As UNICEF’s title of their 2017 compendium on adolescent neuroplasticity states, adolescence is “a second window of opportunity.” The text clarifies that little is known specifically about applying neurological theories and findings to intervention, echoing what has been said by Gotlib and many others. 

Teens are more prone to what the document refers to as “patterns of behavior” — where common habits and choices, such as less sleep, spiral into a highly problematic cycle. However, according to UNICEF, “it is crucial to understand that adolescence is also a window of opportunity for positive spirals – establishing healthy patterns of behavior, and social and emotional learning that can increase positive developmental trajectories.” 

Although the situation is uncharted territory, it’s nuanced, complex, and relative, we do know for a fact that part of this problem can be solved simply by teens interacting with each other. 

“It’s not all bad. Go talk to your friends, but actually talk to them. Be in a group and make eye contact, be impacted by what someone is saying. I will 100 percent say that hanging out with your friends and truly being there, sharing similar experiences, it’s great for your brain. I’m seeing positive change, in the last year, the teenage mind is very resilient. There’s a lot of change that can still happen,” Milham advised. 

The pandemic was terrible in many ways. Teachers, students, and all people alike experienced brain changes and the strain of a disease infecting the world. We all deserve empathy as we repair and come to terms with this damage. 
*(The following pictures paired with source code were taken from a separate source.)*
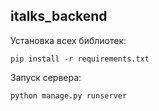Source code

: ## italks_backend

Установка всех библиотек:
```
pip install -r requirements.txt
```

Запуск сервера:
```
python manage.py runserver
```
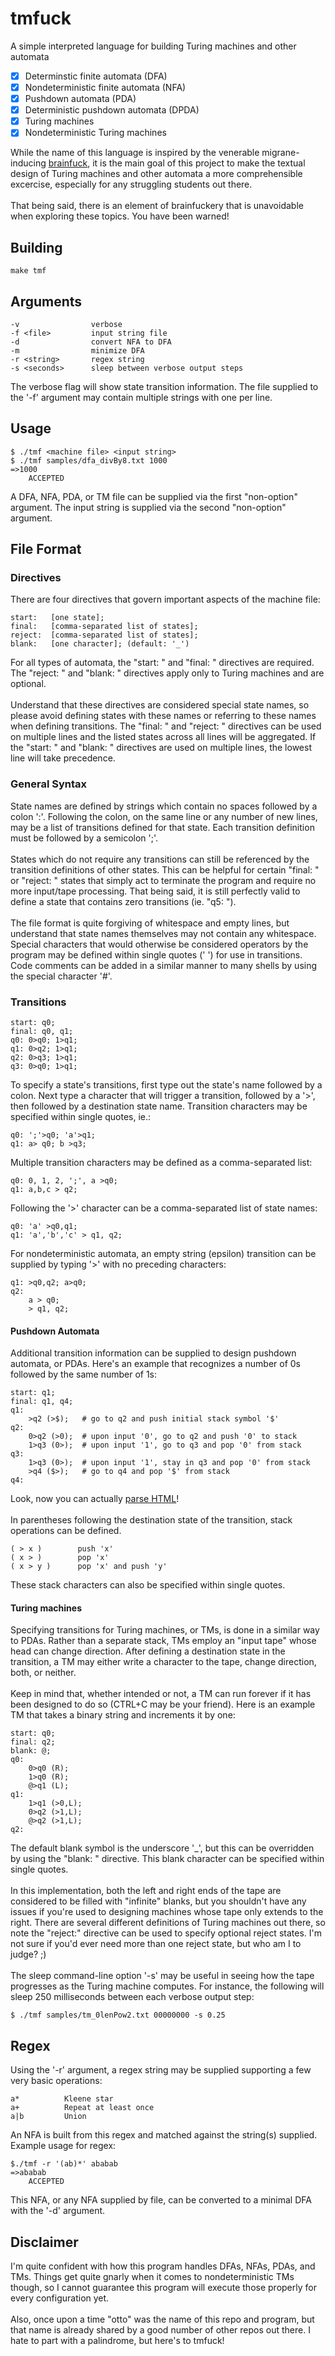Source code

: # tmfuck

A simple interpreted language for building Turing machines and other automata
- [x] Determinstic finite automata (DFA)
- [x] Nondeterministic finite automata (NFA)
- [x] Pushdown automata (PDA)
- [x] Deterministic pushdown automata (DPDA)
- [x] Turing machines
- [x] Nondeterministic Turing machines

While the name of this language is inspired by the venerable migrane-inducing 
[brainfuck](https://esolangs.org/wiki/Brainfuck), it is the main goal of this project to 
make the textual design of Turing machines and other automata a more comprehensible excercise,
especially for any struggling students out there.
<br />
<br />
That being said, there is an element of brainfuckery that is unavoidable when exploring these
topics. You have been warned!

## Building
```
make tmf
```

## Arguments
```
-v                verbose
-f <file>         input string file
-d                convert NFA to DFA
-m                minimize DFA
-r <string>       regex string
-s <seconds>      sleep between verbose output steps
```
The verbose flag will show state transition
information. The file supplied to the '-f' 
argument may contain multiple strings with 
one per line.

## Usage
```
$ ./tmf <machine file> <input string>
$ ./tmf samples/dfa_divBy8.txt 1000
=>1000
	ACCEPTED
```
A DFA, NFA, PDA, or TM file can be supplied via the first
"non-option" argument. The input string is
supplied via the second "non-option" argument.

## File Format
### Directives
There are four directives that govern important aspects
of the machine file:
```
start:   [one state];
final:   [comma-separated list of states];
reject:  [comma-separated list of states];
blank:   [one character]; (default: '_')
```
For all types of automata, the "start: " and "final: " 
directives are required. The "reject: " and "blank: "
directives apply only to Turing machines and are optional.
<br />
<br />
Understand that these directives are considered special
state names, so please avoid defining states with these 
names or referring to these names when defining transitions.
The "final: " and "reject: " directives can be used on
multiple lines and the listed states across all lines will 
be aggregated. If the "start: " and "blank: " directives are 
used on multiple lines, the lowest line will take precedence.

### General Syntax
State names are defined by strings which contain no spaces 
followed by a colon ':'. Following the colon, on the same line
or any number of new lines, may be a list of transitions defined 
for that state. Each transition definition must be followed by a 
semicolon ';'.
<br />
<br />
States which do not require any transitions can still be 
referenced by the transition definitions of other states. 
This can be helpful for certain "final: " or "reject: "
states that simply act to terminate the program and require no
more input/tape processing. That being said, it is still perfectly 
valid to define a state that contains zero transitions (ie. "q5: ").
<br />
<br />
The file format is quite forgiving of whitespace and empty lines, 
but understand that state names themselves may not contain any 
whitespace. Special characters that would otherwise be considered 
operators by the program may be defined within single quotes (' ') 
for use in transitions. Code comments can be added in a similar manner
to many shells by using the special character '#'.

### Transitions
```
start: q0;
final: q0, q1;
q0: 0>q0; 1>q1;
q1: 0>q2; 1>q1;
q2: 0>q3; 1>q1;
q3: 0>q0; 1>q1;
```
To specify a state's transitions, first type out
the state's name followed by a colon. Next type a
character that will trigger a transition, followed
by a '>', then followed by a destination state name. 
Transition characters may be specified within single 
quotes, ie.:

```
q0: ';'>q0; 'a'>q1;
q1: a> q0; b >q3;
```
Multiple transition characters may be defined as a
comma-separated list:
```
q0: 0, 1, 2, ';', a >q0;
q1: a,b,c > q2;
```
Following the '>' character can be a comma-separated
list of state names:
```
q0: 'a' >q0,q1;
q1: 'a','b','c' > q1, q2; 
```
For nondeterministic automata, an empty string (epsilon) transition
can be supplied by typing '>' with no preceding characters:
```
q1: >q0,q2; a>q0;
q2: 
    a > q0;
    > q1, q2;
```

#### Pushdown Automata
Additional transition information can be supplied to design
pushdown automata, or PDAs. Here's an example that recognizes a 
number of 0s followed by the same number of 1s:
```
start: q1;
final: q1, q4;
q1: 
    >q2 (>$);   # go to q2 and push initial stack symbol '$'
q2: 
    0>q2 (>0);  # upon input '0', go to q2 and push '0' to stack
    1>q3 (0>);  # upon input '1', go to q3 and pop '0' from stack
q3: 
    1>q3 (0>);  # upon input '1', stay in q3 and pop '0' from stack
    >q4 ($>);   # go to q4 and pop '$' from stack
q4:
```
Look, now you can actually [parse HTML](https://stackoverflow.com/a/1732454)!
<br />
<br />
In parentheses following the destination state of
the transition, stack operations can be defined.
```
( > x )        push 'x'
( x > )        pop 'x'
( x > y )      pop 'x' and push 'y'
```
These stack characters can also be specified within
single quotes.

#### Turing machines
Specifying transitions for Turing machines, or TMs, is done
in a similar way to PDAs. Rather than a separate stack, TMs employ 
an "input tape" whose head can change direction. After defining 
a destination state in the transition, a TM may either write a 
character to the tape, change direction, both, or neither.
<br />
<br />
Keep in mind that, whether intended or not, a TM can run forever 
if it has been designed to do so (CTRL+C may be your friend). Here
is an example TM that takes a binary string and increments it by one:
```
start: q0;
final: q2;
blank: @;
q0:
    0>q0 (R);
    1>q0 (R);
    @>q1 (L);
q1:
    1>q1 (>0,L);
    0>q2 (>1,L);
    @>q2 (>1,L);
q2:
```
The default blank symbol is the underscore '\_', but this can
be overridden by using the "blank: " directive. This blank character can 
be specified within single quotes.
<br />
<br />
In this implementation, both the left and right ends of the tape are considered 
to be filled with "infinite" blanks, but you shouldn't have any issues
if you're used to designing machines whose tape only extends to the right. 
There are several different definitions of Turing machines out there, so note the 
"reject:" directive can be used to specify optional reject states. I'm not sure if you'd 
ever need more than one reject state, but who am I to judge? ;)
<br />
<br />
The sleep command-line option '-s' may be useful in seeing how the
tape progresses as the Turing machine computes. For instance,
the following will sleep 250 milliseconds between
each verbose output step:
```
$ ./tmf samples/tm_0lenPow2.txt 00000000 -s 0.25
```

## Regex
Using the '-r' argument, a regex string may be supplied
supporting a few very basic operations:
```
a*          Kleene star
a+          Repeat at least once
a|b         Union
```
An NFA is built from this regex and matched against
the string(s) supplied. Example usage for regex:
```
$./tmf -r '(ab)*' ababab
=>ababab
	ACCEPTED
```
This NFA, or any NFA supplied by file, can be converted
to a minimal DFA with the '-d' argument.

## Disclaimer
I'm quite confident with how this program handles DFAs, NFAs, PDAs, and TMs.
Things get quite gnarly when it comes to nondeterministic TMs though, so I
cannot guarantee this program will execute those properly for every configuration yet.
<br />
<br />
Also, once upon a time "otto" was the name of this repo and program, but that name is
already shared by a good number of other repos out there. I hate to part with a 
palindrome, but here's to tmfuck!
As people with developing brains, teenagers need support, these changes are not something we are equipped to handle ourselves. While we can ask for what we need, the responsibility is on the authority figures around us. 

A responsibility to research teen development and to create systems and programs that support the issues we need you to understand we have. We need those trained to put out this fire to do everything possible not to create a generation marked by pandemic trauma and further drag on this incredibly challenging period of history.